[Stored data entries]
______________________________
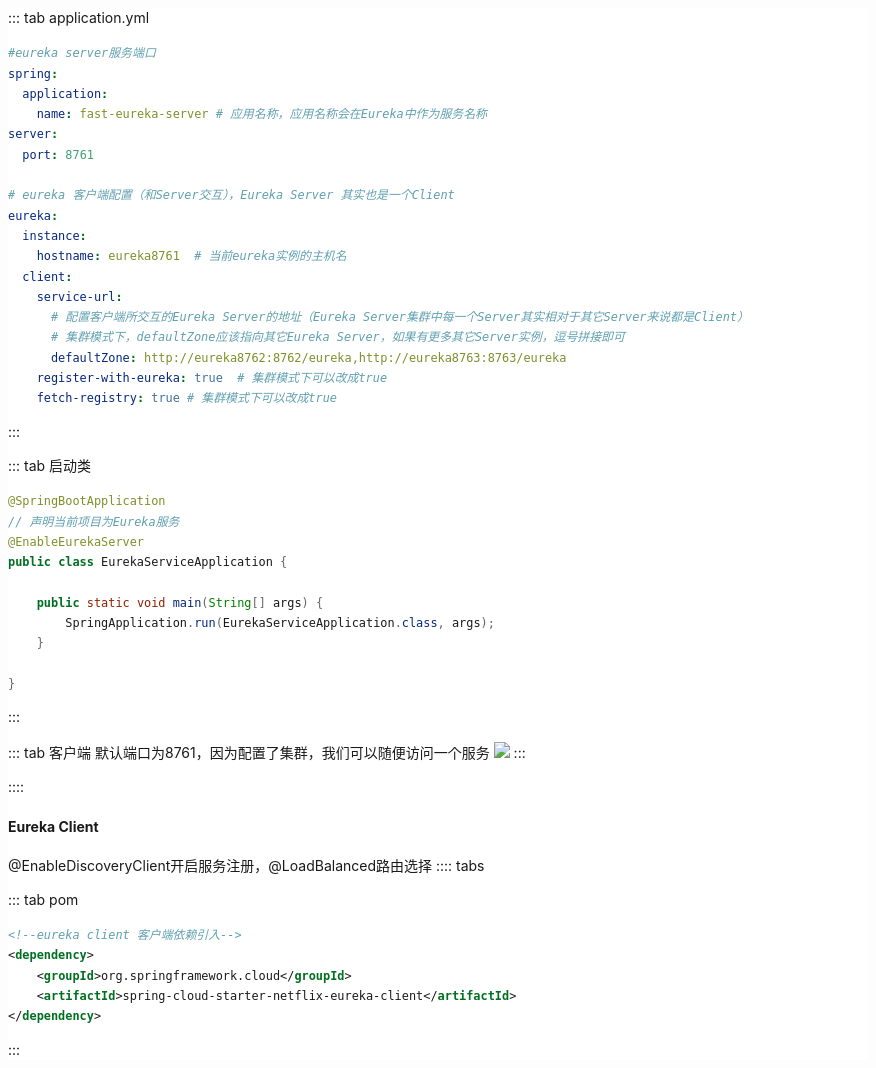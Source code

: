 ::: tab application.yml
```yaml
#eureka server服务端口
spring:
  application:
    name: fast-eureka-server # 应用名称，应用名称会在Eureka中作为服务名称
server:
  port: 8761

# eureka 客户端配置（和Server交互），Eureka Server 其实也是一个Client
eureka:
  instance:
    hostname: eureka8761  # 当前eureka实例的主机名
  client:
    service-url:
      # 配置客户端所交互的Eureka Server的地址（Eureka Server集群中每一个Server其实相对于其它Server来说都是Client）
      # 集群模式下，defaultZone应该指向其它Eureka Server，如果有更多其它Server实例，逗号拼接即可
      defaultZone: http://eureka8762:8762/eureka,http://eureka8763:8763/eureka
    register-with-eureka: true  # 集群模式下可以改成true
    fetch-registry: true # 集群模式下可以改成true
```
:::

::: tab 启动类
```Java
@SpringBootApplication
// 声明当前项目为Eureka服务
@EnableEurekaServer
public class EurekaServiceApplication {

    public static void main(String[] args) {
        SpringApplication.run(EurekaServiceApplication.class, args);
    }

}
```
:::

::: tab 客户端
默认端口为8761，因为配置了集群，我们可以随便访问一个服务
![](https://qiniu.84dd.xyz/DLuG3m.png)
:::

::::
#### Eureka Client
@EnableDiscoveryClient开启服务注册，@LoadBalanced路由选择
:::: tabs

::: tab pom
```xml
<!--eureka client 客户端依赖引入-->
<dependency>
    <groupId>org.springframework.cloud</groupId>
    <artifactId>spring-cloud-starter-netflix-eureka-client</artifactId>
</dependency>
```
:::
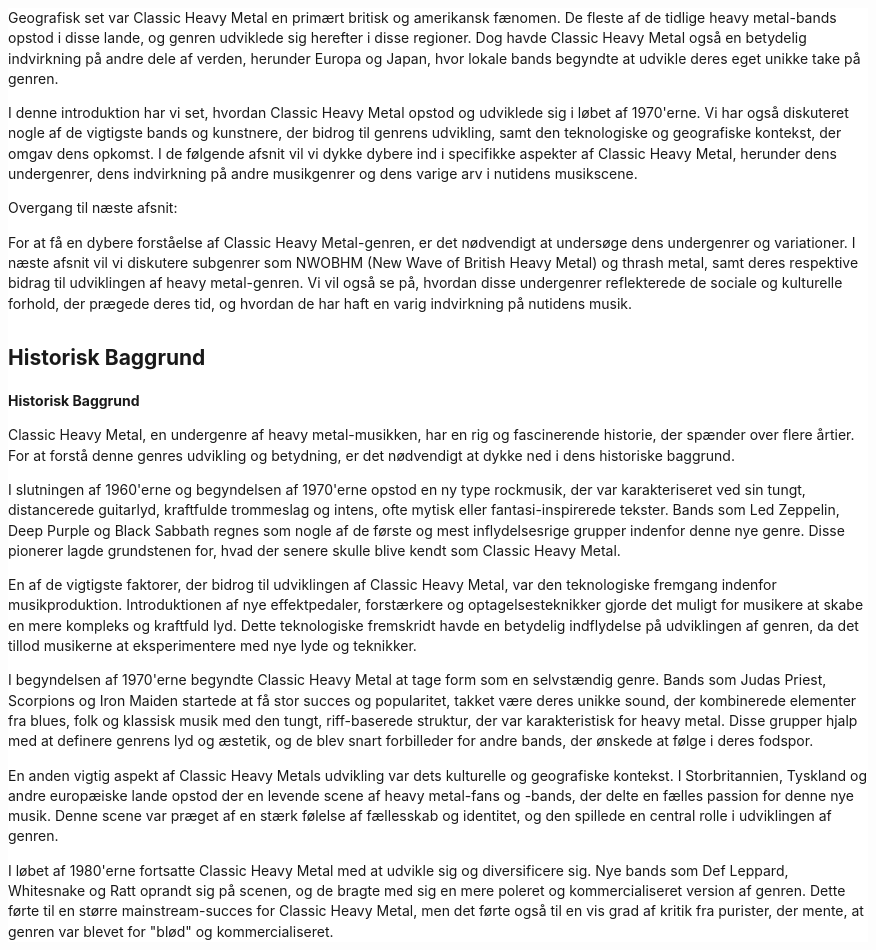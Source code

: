 Geografisk set var Classic Heavy Metal en primært britisk og amerikansk fænomen. De fleste af de tidlige heavy metal-bands opstod i disse lande, og genren udviklede sig herefter i disse regioner. Dog havde Classic Heavy Metal også en betydelig indvirkning på andre dele af verden, herunder Europa og Japan, hvor lokale bands begyndte at udvikle deres eget unikke take på genren.

I denne introduktion har vi set, hvordan Classic Heavy Metal opstod og udviklede sig i løbet af 1970'erne. Vi har også diskuteret nogle af de vigtigste bands og kunstnere, der bidrog til genrens udvikling, samt den teknologiske og geografiske kontekst, der omgav dens opkomst. I de følgende afsnit vil vi dykke dybere ind i specifikke aspekter af Classic Heavy Metal, herunder dens undergenrer, dens indvirkning på andre musikgenrer og dens varige arv i nutidens musikscene.

Overgang til næste afsnit:

For at få en dybere forståelse af Classic Heavy Metal-genren, er det nødvendigt at undersøge dens undergenrer og variationer. I næste afsnit vil vi diskutere subgenrer som NWOBHM (New Wave of British Heavy Metal) og thrash metal, samt deres respektive bidrag til udviklingen af heavy metal-genren. Vi vil også se på, hvordan disse undergenrer reflekterede de sociale og kulturelle forhold, der prægede deres tid, og hvordan de har haft en varig indvirkning på nutidens musik.

## Historisk Baggrund

**Historisk Baggrund**

Classic Heavy Metal, en undergenre af heavy metal-musikken, har en rig og fascinerende historie, der spænder over flere årtier. For at forstå denne genres udvikling og betydning, er det nødvendigt at dykke ned i dens historiske baggrund.

I slutningen af 1960'erne og begyndelsen af 1970'erne opstod en ny type rockmusik, der var karakteriseret ved sin tungt, distancerede guitarlyd, kraftfulde trommeslag og intens, ofte mytisk eller fantasi-inspirerede tekster. Bands som Led Zeppelin, Deep Purple og Black Sabbath regnes som nogle af de første og mest inflydelsesrige grupper indenfor denne nye genre. Disse pionerer lagde grundstenen for, hvad der senere skulle blive kendt som Classic Heavy Metal.

En af de vigtigste faktorer, der bidrog til udviklingen af Classic Heavy Metal, var den teknologiske fremgang indenfor musikproduktion. Introduktionen af nye effektpedaler, forstærkere og optagelsesteknikker gjorde det muligt for musikere at skabe en mere kompleks og kraftfuld lyd. Dette teknologiske fremskridt havde en betydelig indflydelse på udviklingen af genren, da det tillod musikerne at eksperimentere med nye lyde og teknikker.

I begyndelsen af 1970'erne begyndte Classic Heavy Metal at tage form som en selvstændig genre. Bands som Judas Priest, Scorpions og Iron Maiden startede at få stor succes og popularitet, takket være deres unikke sound, der kombinerede elementer fra blues, folk og klassisk musik med den tungt, riff-baserede struktur, der var karakteristisk for heavy metal. Disse grupper hjalp med at definere genrens lyd og æstetik, og de blev snart forbilleder for andre bands, der ønskede at følge i deres fodspor.

En anden vigtig aspekt af Classic Heavy Metals udvikling var dets kulturelle og geografiske kontekst. I Storbritannien, Tyskland og andre europæiske lande opstod der en levende scene af heavy metal-fans og -bands, der delte en fælles passion for denne nye musik. Denne scene var præget af en stærk følelse af fællesskab og identitet, og den spillede en central rolle i udviklingen af genren.

I løbet af 1980'erne fortsatte Classic Heavy Metal med at udvikle sig og diversificere sig. Nye bands som Def Leppard, Whitesnake og Ratt oprandt sig på scenen, og de bragte med sig en mere poleret og kommercialiseret version af genren. Dette førte til en større mainstream-succes for Classic Heavy Metal, men det førte også til en vis grad af kritik fra purister, der mente, at genren var blevet for "blød" og kommercialiseret.
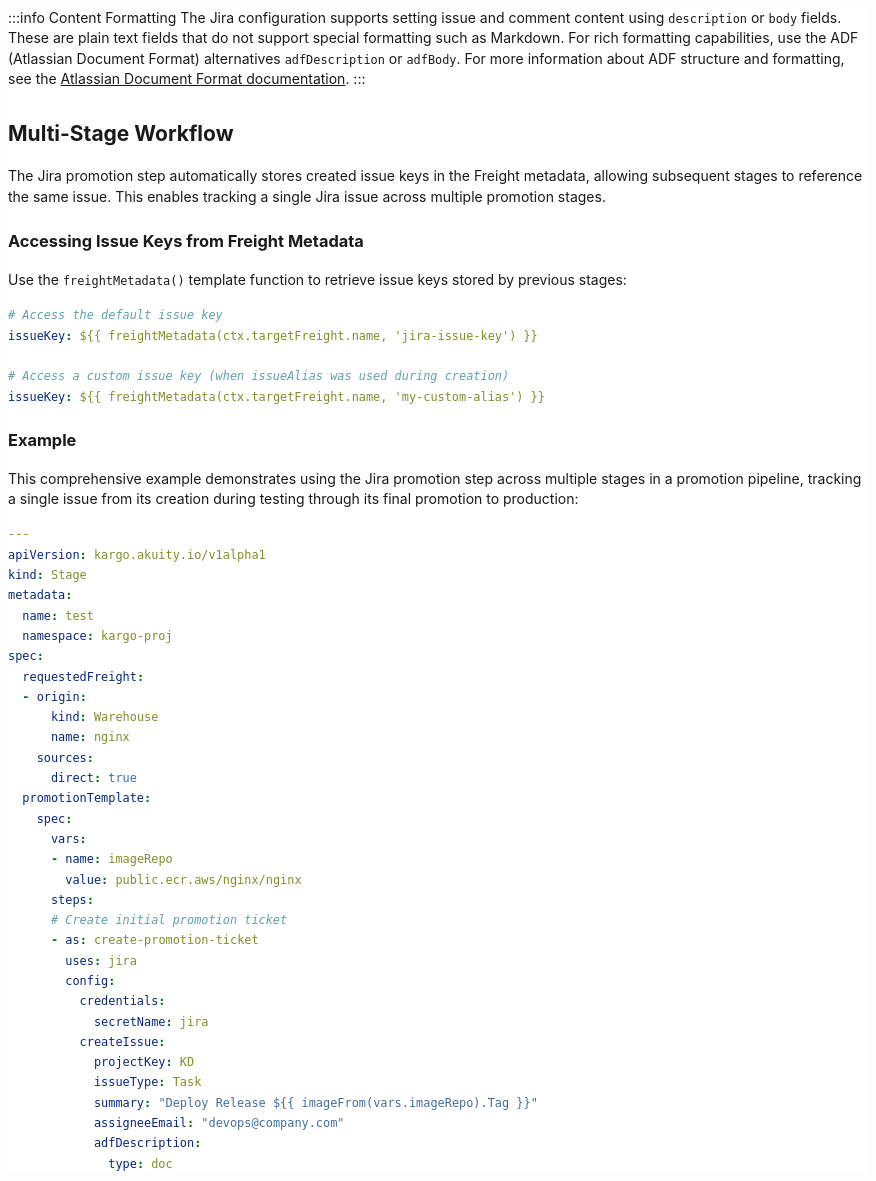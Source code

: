 :::info Content Formatting
The Jira configuration supports setting issue and comment content using `description` or `body` fields. These are plain text fields that do not support special formatting such as Markdown. For rich formatting capabilities, use the ADF (Atlassian Document Format) alternatives `adfDescription` or `adfBody`. For more information about ADF structure and formatting, see the [Atlassian Document Format documentation](https://developer.atlassian.com/cloud/jira/platform/apis/document/structure/).
:::

## Multi-Stage Workflow

The Jira promotion step automatically stores created issue keys in the Freight metadata, allowing subsequent stages to reference the same issue. This enables tracking a single Jira issue across multiple promotion stages.

### Accessing Issue Keys from Freight Metadata

Use the `freightMetadata()` template function to retrieve issue keys stored by previous stages:

```yaml
# Access the default issue key
issueKey: ${{ freightMetadata(ctx.targetFreight.name, 'jira-issue-key') }}

# Access a custom issue key (when issueAlias was used during creation)
issueKey: ${{ freightMetadata(ctx.targetFreight.name, 'my-custom-alias') }}
```

### Example

This comprehensive example demonstrates using the Jira promotion step across multiple stages in a promotion pipeline, tracking a single issue from its creation during testing through its final promotion to production:

```yaml
---
apiVersion: kargo.akuity.io/v1alpha1
kind: Stage
metadata:
  name: test
  namespace: kargo-proj
spec:
  requestedFreight:
  - origin:
      kind: Warehouse
      name: nginx
    sources:
      direct: true
  promotionTemplate:
    spec:
      vars:
      - name: imageRepo
        value: public.ecr.aws/nginx/nginx
      steps:
      # Create initial promotion ticket
      - as: create-promotion-ticket
        uses: jira
        config:
          credentials:
            secretName: jira
          createIssue:
            projectKey: KD
            issueType: Task
            summary: "Deploy Release ${{ imageFrom(vars.imageRepo).Tag }}"
            assigneeEmail: "devops@company.com"
            adfDescription:
              type: doc
```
______________________________
### [TASK GOAL]
Collect from the data above every line that includes "kargo".

### [EXERCISE RESPONSE]
apiVersion: kargo.akuity.io/v1alpha1
  namespace: kargo-proj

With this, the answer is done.